Suffolk County, NY - April 15, 2016 - As a follow up to discussions held during the Second Precinct community meeting on April 13, 2016, Inspector Hatton would like to familiarize residents with some of the more common types of scams and what residents can do to protect themselves.
First and foremost, everyone needs to understand that there is no limit to the ingenuity of scammers on how they can separate you from your money. Their imagination knows no bounds, but they often exploit people’s sense of emotion or indicate some type of urgent necessity that requires immediate action. Often times this is accompanied by some type of threat to you should you fail to act upon their requests or demands. You must employ a healthy degree of skepticism when receiving unsolicited calls from people looking to engage you in any type of conversation in which they are asking for your money or any personal information.
A visit to the Suffolk County Police Department Scam Alert webpage is recommended. Click on Scam Alerts for more comprehensive details on some types of scams and security measures to safeguard against victimization. The following are some examples of scams seen in Suffolk County:
“YOUR GRANDSON HAS BEEN ARRESTED AND NEEDS BAIL” SCAM
Don’t be fooled. Always get detailed information concerning any such assertion you may be told. In an incident like this, the most logical response would be that you want to speak with the supposed relative, and make thorough inquiries regarding the supposed circumstances. Always verify information you may be given.
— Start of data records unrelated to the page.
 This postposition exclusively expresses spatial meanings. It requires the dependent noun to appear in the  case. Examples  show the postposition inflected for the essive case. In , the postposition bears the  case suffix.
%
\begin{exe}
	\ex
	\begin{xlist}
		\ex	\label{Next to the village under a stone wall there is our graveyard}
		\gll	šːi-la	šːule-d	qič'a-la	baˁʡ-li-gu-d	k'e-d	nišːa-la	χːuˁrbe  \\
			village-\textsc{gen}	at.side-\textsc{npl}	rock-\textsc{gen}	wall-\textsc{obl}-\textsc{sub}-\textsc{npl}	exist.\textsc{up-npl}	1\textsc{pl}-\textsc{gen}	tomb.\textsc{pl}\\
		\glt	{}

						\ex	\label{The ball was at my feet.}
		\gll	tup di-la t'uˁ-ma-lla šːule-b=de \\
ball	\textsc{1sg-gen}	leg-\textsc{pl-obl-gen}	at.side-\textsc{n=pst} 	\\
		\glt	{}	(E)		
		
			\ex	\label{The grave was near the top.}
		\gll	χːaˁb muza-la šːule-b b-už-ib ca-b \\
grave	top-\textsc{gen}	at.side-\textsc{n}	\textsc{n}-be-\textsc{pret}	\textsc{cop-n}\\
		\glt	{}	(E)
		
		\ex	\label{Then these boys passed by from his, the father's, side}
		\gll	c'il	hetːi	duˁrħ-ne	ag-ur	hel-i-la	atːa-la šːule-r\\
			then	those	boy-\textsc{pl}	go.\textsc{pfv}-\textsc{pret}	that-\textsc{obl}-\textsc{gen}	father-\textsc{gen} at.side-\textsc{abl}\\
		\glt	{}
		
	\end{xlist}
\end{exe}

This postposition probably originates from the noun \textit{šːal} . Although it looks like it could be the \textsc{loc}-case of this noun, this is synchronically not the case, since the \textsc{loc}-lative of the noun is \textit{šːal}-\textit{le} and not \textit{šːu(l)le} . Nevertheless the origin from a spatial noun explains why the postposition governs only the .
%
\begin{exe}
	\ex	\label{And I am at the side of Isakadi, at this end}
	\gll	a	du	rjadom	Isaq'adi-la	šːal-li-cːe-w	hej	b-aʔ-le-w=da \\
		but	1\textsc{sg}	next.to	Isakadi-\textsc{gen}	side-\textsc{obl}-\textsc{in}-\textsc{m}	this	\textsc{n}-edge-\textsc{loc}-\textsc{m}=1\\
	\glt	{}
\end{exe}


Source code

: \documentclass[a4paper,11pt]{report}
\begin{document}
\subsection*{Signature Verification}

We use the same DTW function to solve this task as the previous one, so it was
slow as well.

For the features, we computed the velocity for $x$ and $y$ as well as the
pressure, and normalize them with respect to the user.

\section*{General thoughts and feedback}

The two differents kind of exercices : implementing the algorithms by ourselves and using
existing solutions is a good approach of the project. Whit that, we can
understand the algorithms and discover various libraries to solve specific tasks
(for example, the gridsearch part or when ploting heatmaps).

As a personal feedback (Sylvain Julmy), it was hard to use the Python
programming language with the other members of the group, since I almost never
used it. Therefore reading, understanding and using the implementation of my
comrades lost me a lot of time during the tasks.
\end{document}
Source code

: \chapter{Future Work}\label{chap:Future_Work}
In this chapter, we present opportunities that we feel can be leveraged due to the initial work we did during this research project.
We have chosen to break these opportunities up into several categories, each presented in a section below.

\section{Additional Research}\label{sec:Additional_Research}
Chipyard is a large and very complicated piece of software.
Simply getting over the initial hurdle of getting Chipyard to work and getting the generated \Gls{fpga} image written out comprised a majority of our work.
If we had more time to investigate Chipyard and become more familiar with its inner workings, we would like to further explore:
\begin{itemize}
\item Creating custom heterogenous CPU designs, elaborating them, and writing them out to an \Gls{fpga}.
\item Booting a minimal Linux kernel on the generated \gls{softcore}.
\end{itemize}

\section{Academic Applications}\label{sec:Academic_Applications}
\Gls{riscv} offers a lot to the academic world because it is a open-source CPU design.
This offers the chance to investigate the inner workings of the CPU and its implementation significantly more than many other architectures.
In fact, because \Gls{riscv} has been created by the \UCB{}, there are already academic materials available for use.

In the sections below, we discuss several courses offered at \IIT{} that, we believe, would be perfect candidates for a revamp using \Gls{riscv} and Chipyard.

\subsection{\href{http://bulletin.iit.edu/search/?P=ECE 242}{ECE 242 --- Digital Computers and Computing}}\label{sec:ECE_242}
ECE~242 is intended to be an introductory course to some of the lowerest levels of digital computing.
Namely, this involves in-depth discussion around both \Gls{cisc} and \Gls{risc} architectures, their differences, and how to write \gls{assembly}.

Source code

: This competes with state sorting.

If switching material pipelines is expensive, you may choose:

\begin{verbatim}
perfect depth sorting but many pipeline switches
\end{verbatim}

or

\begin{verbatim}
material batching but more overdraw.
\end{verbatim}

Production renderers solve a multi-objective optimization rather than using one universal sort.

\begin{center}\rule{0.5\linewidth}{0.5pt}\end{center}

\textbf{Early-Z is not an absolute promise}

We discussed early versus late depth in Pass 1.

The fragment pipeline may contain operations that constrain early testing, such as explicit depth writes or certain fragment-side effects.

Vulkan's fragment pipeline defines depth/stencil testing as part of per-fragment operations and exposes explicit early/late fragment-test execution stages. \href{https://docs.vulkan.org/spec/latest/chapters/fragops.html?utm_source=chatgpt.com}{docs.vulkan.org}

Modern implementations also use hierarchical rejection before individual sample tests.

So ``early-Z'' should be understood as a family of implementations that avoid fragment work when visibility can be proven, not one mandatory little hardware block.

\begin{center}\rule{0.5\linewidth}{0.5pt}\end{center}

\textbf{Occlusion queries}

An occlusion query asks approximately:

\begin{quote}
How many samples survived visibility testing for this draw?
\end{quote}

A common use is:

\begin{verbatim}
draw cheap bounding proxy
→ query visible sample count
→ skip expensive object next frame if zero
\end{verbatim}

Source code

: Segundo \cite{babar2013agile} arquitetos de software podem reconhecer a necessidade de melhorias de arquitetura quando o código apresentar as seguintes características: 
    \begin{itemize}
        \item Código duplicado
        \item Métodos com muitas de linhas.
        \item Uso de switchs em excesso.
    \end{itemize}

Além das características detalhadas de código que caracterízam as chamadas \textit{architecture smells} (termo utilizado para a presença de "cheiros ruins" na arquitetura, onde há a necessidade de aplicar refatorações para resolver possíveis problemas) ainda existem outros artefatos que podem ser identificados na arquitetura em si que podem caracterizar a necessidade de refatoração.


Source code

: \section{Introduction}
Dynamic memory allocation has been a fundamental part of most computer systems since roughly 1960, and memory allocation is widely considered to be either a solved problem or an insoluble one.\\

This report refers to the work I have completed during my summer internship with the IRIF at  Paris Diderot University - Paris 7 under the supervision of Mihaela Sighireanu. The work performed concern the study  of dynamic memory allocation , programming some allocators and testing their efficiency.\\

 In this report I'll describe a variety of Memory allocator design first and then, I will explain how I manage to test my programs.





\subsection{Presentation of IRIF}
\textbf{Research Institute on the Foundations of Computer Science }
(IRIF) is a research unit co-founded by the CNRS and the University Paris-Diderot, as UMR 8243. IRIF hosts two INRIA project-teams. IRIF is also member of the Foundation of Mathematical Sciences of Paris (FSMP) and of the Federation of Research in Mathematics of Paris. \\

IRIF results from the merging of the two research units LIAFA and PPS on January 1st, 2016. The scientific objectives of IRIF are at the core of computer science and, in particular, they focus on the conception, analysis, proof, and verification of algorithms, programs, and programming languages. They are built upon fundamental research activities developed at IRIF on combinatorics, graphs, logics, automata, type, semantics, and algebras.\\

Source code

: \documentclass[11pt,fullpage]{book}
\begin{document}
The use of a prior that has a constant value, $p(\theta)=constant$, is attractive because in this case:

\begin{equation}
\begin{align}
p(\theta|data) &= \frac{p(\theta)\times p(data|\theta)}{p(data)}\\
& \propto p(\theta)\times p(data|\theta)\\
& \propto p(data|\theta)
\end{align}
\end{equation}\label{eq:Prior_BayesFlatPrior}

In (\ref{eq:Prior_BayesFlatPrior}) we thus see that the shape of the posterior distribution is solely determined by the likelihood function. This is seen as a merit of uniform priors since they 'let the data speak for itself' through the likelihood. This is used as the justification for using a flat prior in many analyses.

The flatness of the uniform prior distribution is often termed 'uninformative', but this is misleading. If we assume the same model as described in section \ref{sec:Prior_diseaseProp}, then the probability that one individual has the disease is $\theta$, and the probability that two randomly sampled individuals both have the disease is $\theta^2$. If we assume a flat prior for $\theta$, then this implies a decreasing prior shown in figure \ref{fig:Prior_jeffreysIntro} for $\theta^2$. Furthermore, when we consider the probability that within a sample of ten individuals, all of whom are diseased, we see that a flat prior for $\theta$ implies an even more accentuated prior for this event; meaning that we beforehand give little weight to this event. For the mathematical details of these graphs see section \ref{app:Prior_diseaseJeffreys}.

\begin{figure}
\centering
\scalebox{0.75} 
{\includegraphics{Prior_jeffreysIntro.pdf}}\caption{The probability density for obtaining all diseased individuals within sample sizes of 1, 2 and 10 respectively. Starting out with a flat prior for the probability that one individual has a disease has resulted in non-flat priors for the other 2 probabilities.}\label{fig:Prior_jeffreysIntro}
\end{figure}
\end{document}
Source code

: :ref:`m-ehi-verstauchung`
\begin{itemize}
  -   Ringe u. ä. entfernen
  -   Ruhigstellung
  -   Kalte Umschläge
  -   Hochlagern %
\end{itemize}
You are encouraged to call the Suffolk County Police Department if you feel you need help to authenticate or discredit the call.
“THIS IS THE IRS, YOU OWE BACK TAXES” SCAM
“THIS IS THE IRS, YOU OWE & WE ARE COMING FOR YOU” SCAM
The Internal Revenue Service simply does not cold call people with tax related issues. The IRS uses the US mail to correspond with taxpayers. Refer to www.IRS.gov for further information. Don’t be fooled by demands for unpaid taxes or that an arrest warrant has been issued and agents are on the way to your home.
“THIS IS PSE&G, WE WILL SHUT OFF YOUR SERVICE” SCAM
PSEG Long Island is warning its customers to be on alert for phone and email payment scams, and thieves posing as utility workers, which could put their ﬁnancial and personal security at risk. As reported in various news outlets, burglars are posing as utility workers, contractors and surveyors. These imposters are distracting homeowners while an accomplice steals items from the home. The phone and email scam which is plaguing utilities across the country involves individuals who misrepresent themselves as utility collections representatives threatening to turn off electric service if payment is not made to them that day via a Green Dot MoneyPak. For the latest information about how to identify PSEG Long Island employees and information about the scam, please visit www.psegliny.com/scam.
“YOU’VE WON A PRIZE…” SCAM
Persons responsible for this scam call and claim that the potential victim has won a prize ranging from l-pads, vehicles, and a number of other highly desirable items. During the telephone call the caller offers to arrange delivery of the item if he/she pays the “tax” or “handling fee” using a credit card. The caller will continue with high pressure tactics and will often state that this is a one-time offer that must be completed during the call.
KIDNAP — EXTORTION SCAM
The Suffolk County Police Department has received complaints where members of the public reported receiving a telephone call from an unknown person and the caller attempts to extort the complainant. In this scam, the caller contacts an unsuspecting person and says that a relative of the prospective victim was in a car accident with the caller and that they are holding the relative hostage until a sum of money is paid to the caller. If the payment is not made, or the police are called, the caller says he will kill or seriously hurt the relative. In the incidents that we have seen here in Suffolk County, the caller asks the prospective victim to wire the money from a local shopping center or supermarket and claims that they are watching them. While the Department has seen a few variations of this scam, the premise is generally the same.
One such variation of this scam is the caller who claims that a relative of the victim is in custody by police in a foreign country for a serious crime. The subject may ask the victim to post bail for their loved one by using a credit card or providing bank information for an electronic withdrawal. Most times contacting the relative that the caller claims is in custody will show that the relative has not traveled to that location and is safe and sound.